Wer Abfahrten trainiert, weiß, dass man nicht in jeder Situation hinter den Sattel gehen muss, nochmal, das ist auch in der Abfahrt keine Dauerposition, das ist Schwachsinn. Und zum fünfundzwanzigsten Mal, beim XC-Rad ist auch hinterm Sattel genügend Druck auf dem VR, die haben nämlich neben der nach vorn verlagerten Sitzposition außerdem noch die positive Eigenschaft, relativ steile Sitzwinkel zu haben, was den Sattel um einiges nach vorn befördert. Beispiel: Sitzwinkel 74° zu Sitzwinkel 68° macht auf 80cm Sitzhöhe einen Unterschied von 8cm, die der Sattel weiter vorn ist.



> wenn das vorderrad wegschmiert, heisst das, zu wenig reibung, weil zu wenig druck (kraft pro fläche) drauf.


Unter der Bedingung, dass irgendwann darunter mal festes Geläuf ist, ist das nämlich nicht der Fall, schwimmt der Reifen einfach obenauf und rutscht trotzdem weg, egal wie stark man sich auf den Lenker drückt. Mit dem unangenehmen Nebeneffekt, dass man nach vorn absteigt, weil ein Besserwisser das einem so geraten hat.


----------



## theworldburns (3. März 2011)




----------



## dubbel (3. März 2011)

mete schrieb:


> Wer Abfahrten trainiert, weiß, dass man nicht in jeder Situation hinter den Sattel gehen muss, nochmal, das ist auch in der Abfahrt keine Dauerposition, das ist Schwachsinn. Und zum fünfundzwanzigsten Mal, beim XC-Rad ist auch hinterm Sattel genügend Druck auf dem VR...
> Unter der Bedingung, dass irgendwann darunter mal festes Geläuf ist, ist das nämlich nicht der Fall, ...

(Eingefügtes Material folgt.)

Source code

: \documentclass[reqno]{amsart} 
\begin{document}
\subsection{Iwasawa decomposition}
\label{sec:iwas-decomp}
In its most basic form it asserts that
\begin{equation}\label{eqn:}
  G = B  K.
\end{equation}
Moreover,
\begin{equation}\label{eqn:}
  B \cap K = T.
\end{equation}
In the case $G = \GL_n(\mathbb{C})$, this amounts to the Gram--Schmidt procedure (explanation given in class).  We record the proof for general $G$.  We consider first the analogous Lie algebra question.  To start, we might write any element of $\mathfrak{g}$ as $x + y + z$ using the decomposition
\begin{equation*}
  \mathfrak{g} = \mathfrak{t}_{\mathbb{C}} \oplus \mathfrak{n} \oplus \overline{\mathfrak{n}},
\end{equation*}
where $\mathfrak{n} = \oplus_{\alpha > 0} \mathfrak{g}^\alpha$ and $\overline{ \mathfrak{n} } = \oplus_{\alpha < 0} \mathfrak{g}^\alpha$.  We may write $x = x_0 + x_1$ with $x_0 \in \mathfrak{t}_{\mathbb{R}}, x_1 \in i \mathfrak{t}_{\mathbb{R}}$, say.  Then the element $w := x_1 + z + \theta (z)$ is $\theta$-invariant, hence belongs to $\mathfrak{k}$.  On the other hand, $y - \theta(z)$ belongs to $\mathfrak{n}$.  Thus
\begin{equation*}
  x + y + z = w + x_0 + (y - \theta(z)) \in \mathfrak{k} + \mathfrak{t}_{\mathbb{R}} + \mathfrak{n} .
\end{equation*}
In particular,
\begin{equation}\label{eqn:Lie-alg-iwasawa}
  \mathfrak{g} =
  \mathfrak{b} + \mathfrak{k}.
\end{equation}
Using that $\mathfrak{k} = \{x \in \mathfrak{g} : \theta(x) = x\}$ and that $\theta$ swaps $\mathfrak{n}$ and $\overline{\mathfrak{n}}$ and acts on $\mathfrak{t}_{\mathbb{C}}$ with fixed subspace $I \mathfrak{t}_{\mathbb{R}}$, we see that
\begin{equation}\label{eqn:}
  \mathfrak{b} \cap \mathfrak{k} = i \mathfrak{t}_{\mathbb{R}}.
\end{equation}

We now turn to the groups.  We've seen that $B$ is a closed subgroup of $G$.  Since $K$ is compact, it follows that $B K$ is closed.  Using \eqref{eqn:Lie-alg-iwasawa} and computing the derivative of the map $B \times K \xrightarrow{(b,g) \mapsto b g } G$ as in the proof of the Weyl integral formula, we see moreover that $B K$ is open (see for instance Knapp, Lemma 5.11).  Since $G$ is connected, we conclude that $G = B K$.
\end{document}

eigentlich erklärst du mir gerade, dass es da auf den bildern niemanden hinhaut.
bzw. dass es bei cc-rennen grundsätzlich keinen in der abfahrt hinhaut. 
ich sehe mir zwar nicht viele rennen an, aber selbst bei worldcup-rennen ist es erschreckend, was ab platzierung 10 bei den frauen und ein bisschen später bei den männern zu sehen ist. 
und spätestens, wenn die dann absteigen, weil's angeblich technisch viel zu schwierig ist, ist deine argumentation makulatur. 
mit den kleineren rennen will ich gar nicht erst anfangen. 





mete schrieb:


> Unter der Bedingung, dass irgendwann darunter mal festes Geläuf ist, ist das nämlich nicht der Fall, schwimmt der Reifen einfach obenauf und rutscht trotzdem weg, egal wie stark man sich auf den Lenker drückt. Mit dem unangenehmen Nebeneffekt, dass man nach vorn absteigt, weil ein Besserwisser das einem so geraten hat.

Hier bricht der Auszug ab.